(Records Opens)

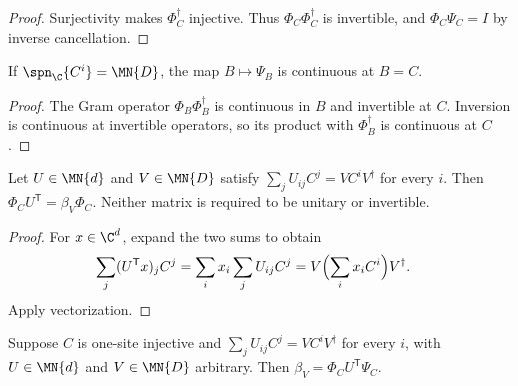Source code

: \begin{proof}\leanok
    Surjectivity makes $\Phi_C^\dagger$ injective. Thus
    $\Phi_C\Phi_C^\dagger$ is invertible, and $\Phi_C\Psi_C=I$ by
    inverse cancellation.
\end{proof}

\begin{lemma}
    \label{thm:spc_aux_coefficient_inverse_continuity}
    \leanok
    If $\spn_{\C}\{C^i\}=\MN{D}$, the map $B\mapsto\Psi_B$ is
    continuous at $B=C$.
\end{lemma}

\begin{proof}\leanok
    The Gram operator $\Phi_B\Phi_B^\dagger$ is continuous in $B$ and
    invertible at $C$. Inversion is continuous at invertible operators,
    so its product with $\Phi_B^\dagger$ is continuous at $C$.
\end{proof}

\begin{lemma}
    \label{thm:spc_aux_coefficient_covariance}
    \leanok
    Let $U\in\MN{d}$ and $V\in\MN{D}$ satisfy
    $\sum_j U_{ij}C^j=VC^iV^\dagger$ for every $i$. Then
    $\Phi_C U^{\mathsf T}=\beta_V\Phi_C$.
    Neither matrix is required to be unitary or invertible.
\end{lemma}

\begin{proof}\leanok
    For $x\in\C^d$, expand the two sums to obtain
    \begin{align}
        \sum_j (U^{\mathsf T}x)_j C^j
         & =\sum_i x_i\sum_j U_{ij}C^j
        =V\Bigl(\sum_i x_iC^i\Bigr)V^\dagger.\notag
    \end{align}
    Apply vectorization.
\end{proof}

\begin{lemma}
    \label{thm:spc_aux_adjoint_coefficient_formula}
    \leanok
    Suppose $C$ is one-site injective and
    $\sum_j U_{ij}C^j=VC^iV^\dagger$ for every $i$, with
    $U\in\MN{d}$ and $V\in\MN{D}$ arbitrary. Then
    $\beta_V=\Phi_C U^{\mathsf T}\Psi_C$.
\end{lemma}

(Records Closes)

Problem to work on >> Spot the lines above that mention "with" and copy them.

Response below >>
    so its product with $\Phi_B^\dagger$ is continuous at $C$.
    $\sum_j U_{ij}C^j=VC^iV^\dagger$ for every $i$, with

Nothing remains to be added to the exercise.